Beneath this instruction is a block of data; output from it exactly the lines that run from the one containing "- How to use JSLink" through the one containing "- This means", inclusive.

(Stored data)
BEGIN
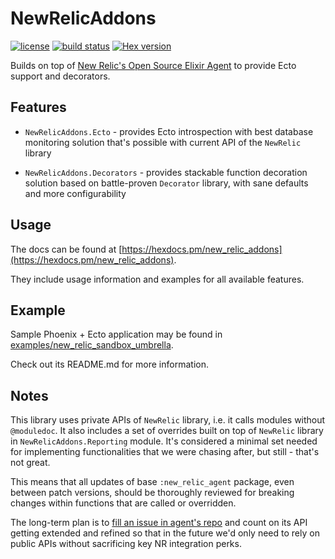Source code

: # NewRelicAddons

[![license](https://img.shields.io/github/license/surgeventures/new_relic_addons.svg)](https://github.com/surgeventures/new_relic_addons/blob/master/LICENSE.md)
[![build status](https://img.shields.io/circleci/project/github/surgeventures/new_relic_addons/master.svg)](https://circleci.com/gh/surgeventures/surgeventures/new_relic_addons/tree/master)
[![Hex version](https://img.shields.io/hexpm/v/new_relic_addons.svg)](https://hex.pm/packages/new_relic_addons)

Builds on top of [New Relic's Open Source Elixir Agent](https://github.com/newrelic/elixir_agent) to
provide Ecto support and decorators.

## Features

- `NewRelicAddons.Ecto` - provides Ecto introspection with best database monitoring solution that's
  possible with current API of the `NewRelic` library

- `NewRelicAddons.Decorators` - provides stackable function decoration solution based on
  battle-proven `Decorator` library, with sane defaults and more configurability

## Usage

The docs can be found at [https://hexdocs.pm/new_relic_addons](https://hexdocs.pm/new_relic_addons).

They include usage information and examples for all available features.

## Example

Sample Phoenix + Ecto application may be found in
[examples/new_relic_sandbox_umbrella](https://github.com/surgeventures/new_relic_addons/tree/master/examples/new_relic_sandbox_umbrella).

Check out its README.md for more information.

## Notes

This library uses private APIs of `NewRelic` library, i.e. it calls modules without `@moduledoc`. It
also includes a set of overrides built on top of `NewRelic` library in `NewRelicAddons.Reporting`
module. It's considered a minimal set needed for implementing functionalities that we were chasing
after, but still - that's not great.

This means that all updates of base `:new_relic_agent` package, even between patch versions, should
be thoroughly reviewed for breaking changes within functions that are called or overridden.

The long-term plan is to [fill an issue in agent's
repo](https://github.com/newrelic/elixir_agent/issues/122) and count on its API getting extended and
refined so that in the future we'd only need to rely on public APIs without sacrificing key NR
integration perks.

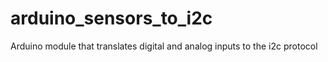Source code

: # arduino_sensors_to_i2c
Arduino module that translates digital and analog inputs to the i2c protocol
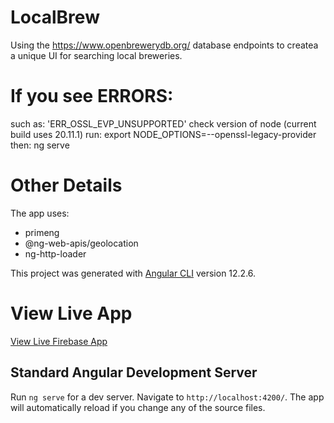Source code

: # LocalBrew

Using the https://www.openbrewerydb.org/ database endpoints to createa a unique UI for searching local breweries.

# If you see ERRORS:
such as: 'ERR_OSSL_EVP_UNSUPPORTED'
check version of node (current build uses 20.11.1)
run: export NODE_OPTIONS=--openssl-legacy-provider
then: ng serve

# Other Details
The app uses:
- primeng
- @ng-web-apis/geolocation
- ng-http-loader

This project was generated with [Angular CLI](https://github.com/angular/angular-cli) version 12.2.6.

# View Live App
[View Live Firebase App](https://localbrew-f26a9.web.app/)

## Standard Angular Development Server

Run `ng serve` for a dev server. Navigate to `http://localhost:4200/`. The app will automatically reload if you change any of the source files.
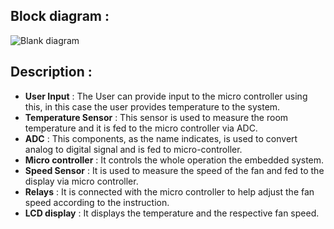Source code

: 
## Block diagram :


![Blank diagram](https://user-images.githubusercontent.com/75168665/155831350-a56a0b12-b102-48c4-a8e1-63f43319fff2.jpeg)

## Description :

 -  **User Input** : 
              The User can provide input to the micro controller using this, in this case the user provides temperature to the system.
 - **Temperature Sensor** : 
              This sensor is used to measure the room temperature and it is fed to the micro controller via ADC.
 - **ADC** : This components, as the name indicates, is used to convert analog to digital signal and is fed to micro-controller.
 - **Micro controller** : It controls the whole operation the embedded system.
 - **Speed Sensor** : It is used to measure the speed of the fan and fed to the display via micro controller.
 - **Relays** : It is connected with the micro controller to help adjust the fan speed according to the instruction.
 - **LCD display** : It displays the temperature and the respective fan speed.


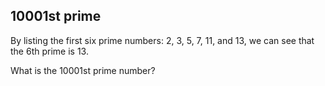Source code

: ## 10001st prime

By listing the first six prime numbers: 2, 3, 5, 7, 11, and 13, we can
see that the 6th prime is 13.

What is the 10001st prime number?

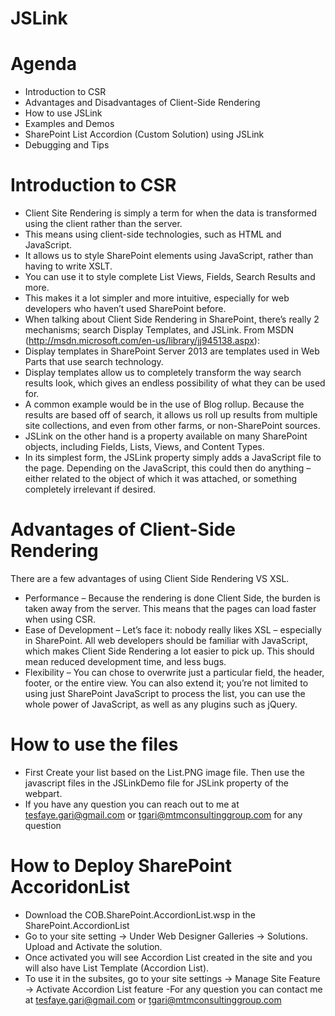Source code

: # JSLink
# Agenda
- Introduction to CSR
- Advantages and Disadvantages of Client-Side Rendering
- How to use JSLink
- Examples and Demos
- SharePoint List Accordion (Custom Solution) using JSLink
- Debugging and Tips
# Introduction to CSR
- Client Site Rendering is simply a term for when the data is transformed using the client rather than the server. 
- This means using client-side technologies, such as HTML and JavaScript. 
- It allows us to style SharePoint elements using JavaScript, rather than having to write XSLT. 
- You can use it to style complete List Views, Fields, Search Results and more. 
- This makes it a lot simpler and more intuitive, especially for web developers who haven’t used SharePoint before.
- When talking about Client Side Rendering in SharePoint, there’s really 2 mechanisms; search Display Templates, and JSLink. From MSDN (http://msdn.microsoft.com/en-us/library/jj945138.aspx):
- Display templates in SharePoint Server 2013 are templates used in Web Parts that use search technology.
- Display templates allow us to completely transform the way search results look, which gives an endless possibility of what they can be used for.
- A common example would be in the use of Blog rollup. Because the results are based off of search, it allows us roll up results from multiple site collections, and even from other farms, or non-SharePoint sources.
- JSLink on the other hand is a property available on many SharePoint objects, including Fields, Lists, Views, and Content Types. 
- In its simplest form, the JSLink property simply adds a JavaScript file to the page. Depending on the JavaScript, this could then do anything – either related to the object of which it was attached, or something completely irrelevant if desired.
# Advantages of Client-Side Rendering
 There are a few advantages of using Client Side Rendering VS XSL.
- Performance – Because the rendering is done Client Side, the burden is taken away from the server. This means that the pages can load faster when using CSR.
- Ease of Development – Let’s face it: nobody really likes XSL – especially in SharePoint. All web developers should be familiar with JavaScript, which makes Client Side Rendering a lot easier to pick up. This should mean reduced development time, and less bugs.
- Flexibility – You can chose to overwrite just a particular field, the header, footer, or the entire view. You can also extend it; you’re not limited to using just SharePoint JavaScript to process the list, you can use the whole power of JavaScript, as well as any plugins such as jQuery.

# How to use the files
-  First Create your list based on the List.PNG image file. Then use the javascript files in the JSLinkDemo file for JSLink property of the webpart. 
- If you have any question you can reach out to me at tesfaye.gari@gmail.com or tgari@mtmconsultinggroup.com for any question 
# How to Deploy SharePoint AccoridonList
- Download the COB.SharePoint.AccordionList.wsp in the SharePoint.AccordionList 
- Go to your site setting -> Under Web Designer Galleries -> Solutions. Upload and Activate the solution.
- Once activated you will see Accordion List created in the site and you will also have List Template (Accordion List). 
- To use it in the subsites, go to your site settings -> Manage Site Feature -> Activate Accordion List feature 
-For any question you can contact me at tesfaye.gari@gmail.com or tgari@mtmconsultinggroup.com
END
EXERCISE SOLUTION:
- How to use JSLink
- Examples and Demos
- SharePoint List Accordion (Custom Solution) using JSLink
- Debugging and Tips
# Introduction to CSR
- Client Site Rendering is simply a term for when the data is transformed using the client rather than the server. 
- This means using client-side technologies, such as HTML and JavaScript. 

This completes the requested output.